Benefit for stroke survivors
For most middle-aged and older adults, the decision depends on the answer to one question: Will aspirin lower your risk of heart attack and certain strokes more than it raises risk of serious bleeding?
Aspirin can do both, because it interferes with blood clotting. But the ratio of risk vs. reward varies from person to person.
The easiest calls are for people who have had heart attacks, clotting strokes, bypass surgery or blocked arteries. They should take daily aspirin “unless there’s a good reason not to,” such as a history of ulcers or aspirin allergy, says Steven Nissen, chairman of cardiovascular medicine at Cleveland Clinic and co-author of Heart 411: The Only Guide to Heart Health You’ll Ever Need.

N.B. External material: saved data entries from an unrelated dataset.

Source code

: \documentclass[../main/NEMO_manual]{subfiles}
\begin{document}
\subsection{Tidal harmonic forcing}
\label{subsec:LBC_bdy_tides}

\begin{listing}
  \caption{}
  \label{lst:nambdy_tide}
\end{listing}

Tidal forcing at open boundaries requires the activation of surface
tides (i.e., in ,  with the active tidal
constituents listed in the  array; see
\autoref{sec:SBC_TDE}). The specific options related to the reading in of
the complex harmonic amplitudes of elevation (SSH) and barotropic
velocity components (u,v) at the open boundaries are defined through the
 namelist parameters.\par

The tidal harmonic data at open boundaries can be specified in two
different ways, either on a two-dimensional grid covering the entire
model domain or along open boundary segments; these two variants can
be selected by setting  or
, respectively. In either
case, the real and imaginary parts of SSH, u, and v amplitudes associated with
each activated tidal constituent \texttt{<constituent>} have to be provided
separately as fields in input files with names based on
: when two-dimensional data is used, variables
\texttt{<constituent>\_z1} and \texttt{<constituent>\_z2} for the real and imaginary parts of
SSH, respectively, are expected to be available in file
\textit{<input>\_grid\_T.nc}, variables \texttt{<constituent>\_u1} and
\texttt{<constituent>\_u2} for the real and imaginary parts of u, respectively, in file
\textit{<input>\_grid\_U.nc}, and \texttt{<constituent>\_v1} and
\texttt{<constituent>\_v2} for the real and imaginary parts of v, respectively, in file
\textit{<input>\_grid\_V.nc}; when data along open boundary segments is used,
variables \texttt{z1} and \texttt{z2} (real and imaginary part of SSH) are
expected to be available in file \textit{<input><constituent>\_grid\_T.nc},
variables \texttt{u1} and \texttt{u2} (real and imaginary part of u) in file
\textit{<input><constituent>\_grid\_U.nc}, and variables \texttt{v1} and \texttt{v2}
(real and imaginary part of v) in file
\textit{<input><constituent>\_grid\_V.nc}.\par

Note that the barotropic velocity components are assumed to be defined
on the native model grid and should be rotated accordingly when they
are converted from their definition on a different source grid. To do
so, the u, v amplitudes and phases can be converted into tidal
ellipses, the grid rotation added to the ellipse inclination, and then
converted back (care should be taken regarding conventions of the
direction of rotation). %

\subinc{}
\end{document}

An example of the potential benefit: Heart attack survivors were 26% less likely to have another attack when they took a daily aspirin in one research review published in 2008.
But for people without clear cardiovascular risks, benefits often are outweighed by bleeding risks, from nose bleeds to stomach ulcers and sometimes devastating hemorrhagic (bleeding) strokes, Becker says.
Studies suggest many people with relatively low heart risks are taking aspirin inappropriately, and risking those bleeding crises, Becker and Nissen agree.
The heart association and other groups still urge physicians to advise patients on a case-by-case basis, taking into account factors including blood pressure, cholesterol, diabetes, smoking and family history.
You can calculate your own risks, Nissen says, using something called the Framingham risk score, available on many websites. He doesn’t recommend aspirin for anyone with less than a 20% risk of a heart attack or other serious heart problem within 10 years. Others may suggest lower cutoffs.
Clearly, calculations would change if aspirin were proved to prevent a variety of cancers.
But cancer experts say they have not seen that proof, despite the publication in March of three studies suggesting a broad, long-lasting anti-cancer effect that might outweigh bleeding risk. In one study, people who took a daily aspirin for three years had a 25% lower risk of any type of cancer.